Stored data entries

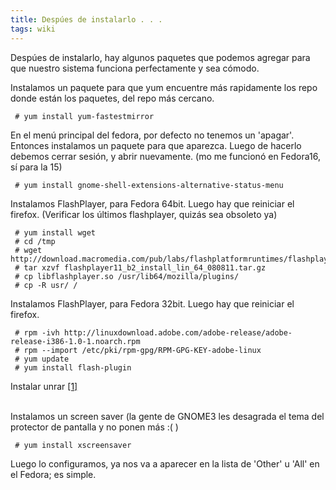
 ```yaml
---
title: Despúes de instalarlo . . .
tags: wiki
---
```


Despúes de instalarlo, hay algunos paquetes que podemos agregar para que
nuestro sistema funciona perfectamente y sea cómodo.

Instalamos un paquete para que yum encuentre más rapidamente los repo
donde están los paquetes, del repo más cercano.

     # yum install yum-fastestmirror

En el menú principal del fedora, por defecto no tenemos un 'apagar'.
Entonces instalamos un paquete para que aparezca. Luego de hacerlo
debemos cerrar sesión, y abrir nuevamente. (mo me funcionó en Fedora16,
sí para la 15)

     # yum install gnome-shell-extensions-alternative-status-menu

Instalamos FlashPlayer, para Fedora 64bit. Luego hay que reiniciar el
firefox. (Verificar los últimos flashplayer, quizás sea obsoleto ya)

     # yum install wget
     # cd /tmp
     # wget http://download.macromedia.com/pub/labs/flashplatformruntimes/flashplayer11/flashplayer11_b2_install_lin_64_080811.tar.gz
     # tar xzvf flashplayer11_b2_install_lin_64_080811.tar.gz
     # cp libflashplayer.so /usr/lib64/mozilla/plugins/
     # cp -R usr/ /

Instalamos FlashPlayer, para Fedora 32bit. Luego hay que reiniciar el
firefox.

     # rpm -ivh http://linuxdownload.adobe.com/adobe-release/adobe-release-i386-1.0-1.noarch.rpm
     # rpm --import /etc/pki/rpm-gpg/RPM-GPG-KEY-adobe-linux
     # yum update
     # yum install flash-plugin

Instalar unrar
[[1]](http://www.howopensource.com/2011/08/how-to-extract-rar-files-in-fedora-15/)

\
 Instalamos un screen saver (la gente de GNOME3 les desagrada el tema
del protector de pantalla y no ponen más :( )

     # yum install xscreensaver

Luego lo configuramos, ya nos va a aparecer en la lista de 'Other' u
'All' en el Fedora; es simple.
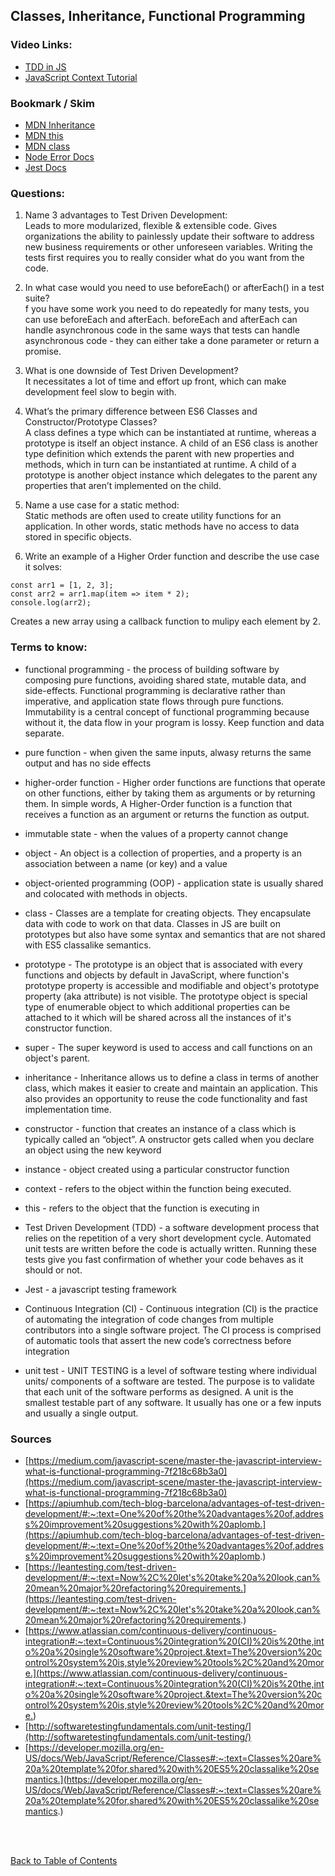 ## Classes, Inheritance, Functional Programming

### Video Links:

- [TDD in JS](http://www.letscodejavascript.com/)
- [JavaScript Context Tutorial](https://www.youtube.com/watch?v=fjJoX9F_F5g)

### Bookmark / Skim

- [MDN Inheritance](https://developer.mozilla.org/en-US/docs/Web/JavaScript/Inheritance_and_the_prototype_chain)
- [MDN this](https://developer.mozilla.org/en-US/docs/Web/JavaScript/Reference/Operators/this)
- [MDN class](https://developer.mozilla.org/en-US/docs/Web/JavaScript/Reference/Classes)
- [Node Error Docs](https://nodejs.org/dist/latest-v6.x/docs/api/errors.html)
- [Jest Docs](https://jestjs.io/docs/en/getting-started)

### Questions:

1. Name 3 advantages to Test Driven Development:  
   Leads to more modularized, flexible & extensible code. Gives organizations the ability to painlessly update their software to address new business requirements or other unforeseen variables. Writing the tests first requires you to really consider what do you want from the code.

1. In what case would you need to use beforeEach() or afterEach() in a test suite?  
   f you have some work you need to do repeatedly for many tests, you can use beforeEach and afterEach. beforeEach and afterEach can handle asynchronous code in the same ways that tests can handle asynchronous code - they can either take a done parameter or return a promise.

1. What is one downside of Test Driven Development?  
   It necessitates a lot of time and effort up front, which can make development feel slow to begin with.

1. What’s the primary difference between ES6 Classes and Constructor/Prototype Classes?  
   A class defines a type which can be instantiated at runtime, whereas a prototype is itself an object instance. A child of an ES6 class is another type definition which extends the parent with new properties and methods, which in turn can be instantiated at runtime. A child of a prototype is another object instance which delegates to the parent any properties that aren’t implemented on the child.

1. Name a use case for a static method:  
   Static methods are often used to create utility functions for an application. In other words, static methods have no access to data stored in specific objects.

1. Write an example of a Higher Order function and describe the use case it solves:

```
const arr1 = [1, 2, 3];
const arr2 = arr1.map(item => item * 2);
console.log(arr2);
```

Creates a new array using a callback function to mulipy each element by 2.

### Terms to know:

- functional programming - the process of building software by composing pure functions, avoiding shared state, mutable data, and side-effects. Functional programming is declarative rather than imperative, and application state flows through pure functions. Immutability is a central concept of functional programming because without it, the data flow in your program is lossy. Keep function and data separate.

- pure function - when given the same inputs, alwasy returns the same output and has no side effects

- higher-order function - Higher order functions are functions that operate on other functions, either by taking them as arguments or by returning them. In simple words, A Higher-Order function is a function that receives a function as an argument or returns the function as output.

- immutable state - when the values of a property cannot change

- object - An object is a collection of properties, and a property is an association between a name (or key) and a value

- object-oriented programming (OOP) - application state is usually shared and colocated with methods in objects.

- class - Classes are a template for creating objects. They encapsulate data with code to work on that data. Classes in JS are built on prototypes but also have some syntax and semantics that are not shared with ES5 classalike semantics.

- prototype - The prototype is an object that is associated with every functions and objects by default in JavaScript, where function's prototype property is accessible and modifiable and object's prototype property (aka attribute) is not visible. The prototype object is special type of enumerable object to which additional properties can be attached to it which will be shared across all the instances of it's constructor function.

- super - The super keyword is used to access and call functions on an object's parent.

- inheritance - Inheritance allows us to define a class in terms of another class, which makes it easier to create and maintain an application. This also provides an opportunity to reuse the code functionality and fast implementation time.

- constructor - function that creates an instance of a class which is typically called an “object”. A onstructor gets called when you declare an object using the new keyword

- instance - object created using a particular constructor function

- context - refers to the object within the function being executed.

- this - refers to the object that the function is executing in

- Test Driven Development (TDD) - a software development process that relies on the repetition of a very short development cycle. Automated unit tests are written before the code is actually written. Running these tests give you fast confirmation of whether your code behaves as it should or not.

- Jest - a javascript testing framework

- Continuous Integration (CI) - Continuous integration (CI) is the practice of automating the integration of code changes from multiple contributors into a single software project. The CI process is comprised of automatic tools that assert the new code’s correctness before integration

- unit test - UNIT TESTING is a level of software testing where individual units/ components of a software are tested. The purpose is to validate that each unit of the software performs as designed. A unit is the smallest testable part of any software. It usually has one or a few inputs and usually a single output.

### Sources

- [https://medium.com/javascript-scene/master-the-javascript-interview-what-is-functional-programming-7f218c68b3a0](https://medium.com/javascript-scene/master-the-javascript-interview-what-is-functional-programming-7f218c68b3a0)
- [https://apiumhub.com/tech-blog-barcelona/advantages-of-test-driven-development/#:~:text=One%20of%20the%20advantages%20of,address%20improvement%20suggestions%20with%20aplomb.](https://apiumhub.com/tech-blog-barcelona/advantages-of-test-driven-development/#:~:text=One%20of%20the%20advantages%20of,address%20improvement%20suggestions%20with%20aplomb.)
- [https://leantesting.com/test-driven-development/#:~:text=Now%2C%20let's%20take%20a%20look,can%20mean%20major%20refactoring%20requirements.](https://leantesting.com/test-driven-development/#:~:text=Now%2C%20let's%20take%20a%20look,can%20mean%20major%20refactoring%20requirements.)
- [https://www.atlassian.com/continuous-delivery/continuous-integration#:~:text=Continuous%20integration%20(CI)%20is%20the,into%20a%20single%20software%20project.&text=The%20version%20control%20system%20is,style%20review%20tools%2C%20and%20more.](<https://www.atlassian.com/continuous-delivery/continuous-integration#:~:text=Continuous%20integration%20(CI)%20is%20the,into%20a%20single%20software%20project.&text=The%20version%20control%20system%20is,style%20review%20tools%2C%20and%20more.>)
- [http://softwaretestingfundamentals.com/unit-testing/](http://softwaretestingfundamentals.com/unit-testing/)
- [https://developer.mozilla.org/en-US/docs/Web/JavaScript/Reference/Classes#:~:text=Classes%20are%20a%20template%20for,shared%20with%20ES5%20classalike%20semantics.](https://developer.mozilla.org/en-US/docs/Web/JavaScript/Reference/Classes#:~:text=Classes%20are%20a%20template%20for,shared%20with%20ES5%20classalike%20semantics.)

<br>
<br>

[Back to Table of Contents](../README.md)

Work instruction → Every word of the data should be reproduced exactly; please omit any pictures.

Answer to the exercise →
 ```yaml
---
title: Despúes de instalarlo . . .
tags: wiki
---
```


Despúes de instalarlo, hay algunos paquetes que podemos agregar para que
nuestro sistema funciona perfectamente y sea cómodo.

Instalamos un paquete para que yum encuentre más rapidamente los repo
donde están los paquetes, del repo más cercano.

     # yum install yum-fastestmirror

En el menú principal del fedora, por defecto no tenemos un 'apagar'.
Entonces instalamos un paquete para que aparezca. Luego de hacerlo
debemos cerrar sesión, y abrir nuevamente. (mo me funcionó en Fedora16,
sí para la 15)

     # yum install gnome-shell-extensions-alternative-status-menu

Instalamos FlashPlayer, para Fedora 64bit. Luego hay que reiniciar el
firefox. (Verificar los últimos flashplayer, quizás sea obsoleto ya)

     # yum install wget
     # cd /tmp
     # wget http://download.macromedia.com/pub/labs/flashplatformruntimes/flashplayer11/flashplayer11_b2_install_lin_64_080811.tar.gz
     # tar xzvf flashplayer11_b2_install_lin_64_080811.tar.gz
     # cp libflashplayer.so /usr/lib64/mozilla/plugins/
     # cp -R usr/ /

Instalamos FlashPlayer, para Fedora 32bit. Luego hay que reiniciar el
firefox.

     # rpm -ivh http://linuxdownload.adobe.com/adobe-release/adobe-release-i386-1.0-1.noarch.rpm
     # rpm --import /etc/pki/rpm-gpg/RPM-GPG-KEY-adobe-linux
     # yum update
     # yum install flash-plugin

Instalar unrar
[[1]](http://www.howopensource.com/2011/08/how-to-extract-rar-files-in-fedora-15/)

\
 Instalamos un screen saver (la gente de GNOME3 les desagrada el tema
del protector de pantalla y no ponen más :( )

     # yum install xscreensaver

Luego lo configuramos, ya nos va a aparecer en la lista de 'Other' u
'All' en el Fedora; es simple.
 ## Classes, Inheritance, Functional Programming

### Video Links:

- [TDD in JS](http://www.letscodejavascript.com/)
- [JavaScript Context Tutorial](https://www.youtube.com/watch?v=fjJoX9F_F5g)

### Bookmark / Skim

- [MDN Inheritance](https://developer.mozilla.org/en-US/docs/Web/JavaScript/Inheritance_and_the_prototype_chain)
- [MDN this](https://developer.mozilla.org/en-US/docs/Web/JavaScript/Reference/Operators/this)
- [MDN class](https://developer.mozilla.org/en-US/docs/Web/JavaScript/Reference/Classes)
- [Node Error Docs](https://nodejs.org/dist/latest-v6.x/docs/api/errors.html)
- [Jest Docs](https://jestjs.io/docs/en/getting-started)

### Questions:

1. Name 3 advantages to Test Driven Development:  
   Leads to more modularized, flexible & extensible code. Gives organizations the ability to painlessly update their software to address new business requirements or other unforeseen variables. Writing the tests first requires you to really consider what do you want from the code.

1. In what case would you need to use beforeEach() or afterEach() in a test suite?  
   f you have some work you need to do repeatedly for many tests, you can use beforeEach and afterEach. beforeEach and afterEach can handle asynchronous code in the same ways that tests can handle asynchronous code - they can either take a done parameter or return a promise.

1. What is one downside of Test Driven Development?  
   It necessitates a lot of time and effort up front, which can make development feel slow to begin with.

1. What’s the primary difference between ES6 Classes and Constructor/Prototype Classes?  
   A class defines a type which can be instantiated at runtime, whereas a prototype is itself an object instance. A child of an ES6 class is another type definition which extends the parent with new properties and methods, which in turn can be instantiated at runtime. A child of a prototype is another object instance which delegates to the parent any properties that aren’t implemented on the child.

1. Name a use case for a static method:  
   Static methods are often used to create utility functions for an application. In other words, static methods have no access to data stored in specific objects.

1. Write an example of a Higher Order function and describe the use case it solves:

```
const arr1 = [1, 2, 3];
const arr2 = arr1.map(item => item * 2);
console.log(arr2);
```

Creates a new array using a callback function to mulipy each element by 2.

### Terms to know:

- functional programming - the process of building software by composing pure functions, avoiding shared state, mutable data, and side-effects. Functional programming is declarative rather than imperative, and application state flows through pure functions. Immutability is a central concept of functional programming because without it, the data flow in your program is lossy. Keep function and data separate.

- pure function - when given the same inputs, alwasy returns the same output and has no side effects

- higher-order function - Higher order functions are functions that operate on other functions, either by taking them as arguments or by returning them. In simple words, A Higher-Order function is a function that receives a function as an argument or returns the function as output.

- immutable state - when the values of a property cannot change

- object - An object is a collection of properties, and a property is an association between a name (or key) and a value

- object-oriented programming (OOP) - application state is usually shared and colocated with methods in objects.

- class - Classes are a template for creating objects. They encapsulate data with code to work on that data. Classes in JS are built on prototypes but also have some syntax and semantics that are not shared with ES5 classalike semantics.

- prototype - The prototype is an object that is associated with every functions and objects by default in JavaScript, where function's prototype property is accessible and modifiable and object's prototype property (aka attribute) is not visible. The prototype object is special type of enumerable object to which additional properties can be attached to it which will be shared across all the instances of it's constructor function.

- super - The super keyword is used to access and call functions on an object's parent.

- inheritance - Inheritance allows us to define a class in terms of another class, which makes it easier to create and maintain an application. This also provides an opportunity to reuse the code functionality and fast implementation time.

- constructor - function that creates an instance of a class which is typically called an “object”. A onstructor gets called when you declare an object using the new keyword

- instance - object created using a particular constructor function

- context - refers to the object within the function being executed.

- this - refers to the object that the function is executing in

- Test Driven Development (TDD) - a software development process that relies on the repetition of a very short development cycle. Automated unit tests are written before the code is actually written. Running these tests give you fast confirmation of whether your code behaves as it should or not.

- Jest - a javascript testing framework

- Continuous Integration (CI) - Continuous integration (CI) is the practice of automating the integration of code changes from multiple contributors into a single software project. The CI process is comprised of automatic tools that assert the new code’s correctness before integration

- unit test - UNIT TESTING is a level of software testing where individual units/ components of a software are tested. The purpose is to validate that each unit of the software performs as designed. A unit is the smallest testable part of any software. It usually has one or a few inputs and usually a single output.

### Sources

- [https://medium.com/javascript-scene/master-the-javascript-interview-what-is-functional-programming-7f218c68b3a0](https://medium.com/javascript-scene/master-the-javascript-interview-what-is-functional-programming-7f218c68b3a0)
- [https://apiumhub.com/tech-blog-barcelona/advantages-of-test-driven-development/#:~:text=One%20of%20the%20advantages%20of,address%20improvement%20suggestions%20with%20aplomb.](https://apiumhub.com/tech-blog-barcelona/advantages-of-test-driven-development/#:~:text=One%20of%20the%20advantages%20of,address%20improvement%20suggestions%20with%20aplomb.)
- [https://leantesting.com/test-driven-development/#:~:text=Now%2C%20let's%20take%20a%20look,can%20mean%20major%20refactoring%20requirements.](https://leantesting.com/test-driven-development/#:~:text=Now%2C%20let's%20take%20a%20look,can%20mean%20major%20refactoring%20requirements.)
- [https://www.atlassian.com/continuous-delivery/continuous-integration#:~:text=Continuous%20integration%20(CI)%20is%20the,into%20a%20single%20software%20project.&text=The%20version%20control%20system%20is,style%20review%20tools%2C%20and%20more.](<https://www.atlassian.com/continuous-delivery/continuous-integration#:~:text=Continuous%20integration%20(CI)%20is%20the,into%20a%20single%20software%20project.&text=The%20version%20control%20system%20is,style%20review%20tools%2C%20and%20more.>)
- [http://softwaretestingfundamentals.com/unit-testing/](http://softwaretestingfundamentals.com/unit-testing/)
- [https://developer.mozilla.org/en-US/docs/Web/JavaScript/Reference/Classes#:~:text=Classes%20are%20a%20template%20for,shared%20with%20ES5%20classalike%20semantics.](https://developer.mozilla.org/en-US/docs/Web/JavaScript/Reference/Classes#:~:text=Classes%20are%20a%20template%20for,shared%20with%20ES5%20classalike%20semantics.)

<br>
<br>

[Back to Table of Contents](../README.md)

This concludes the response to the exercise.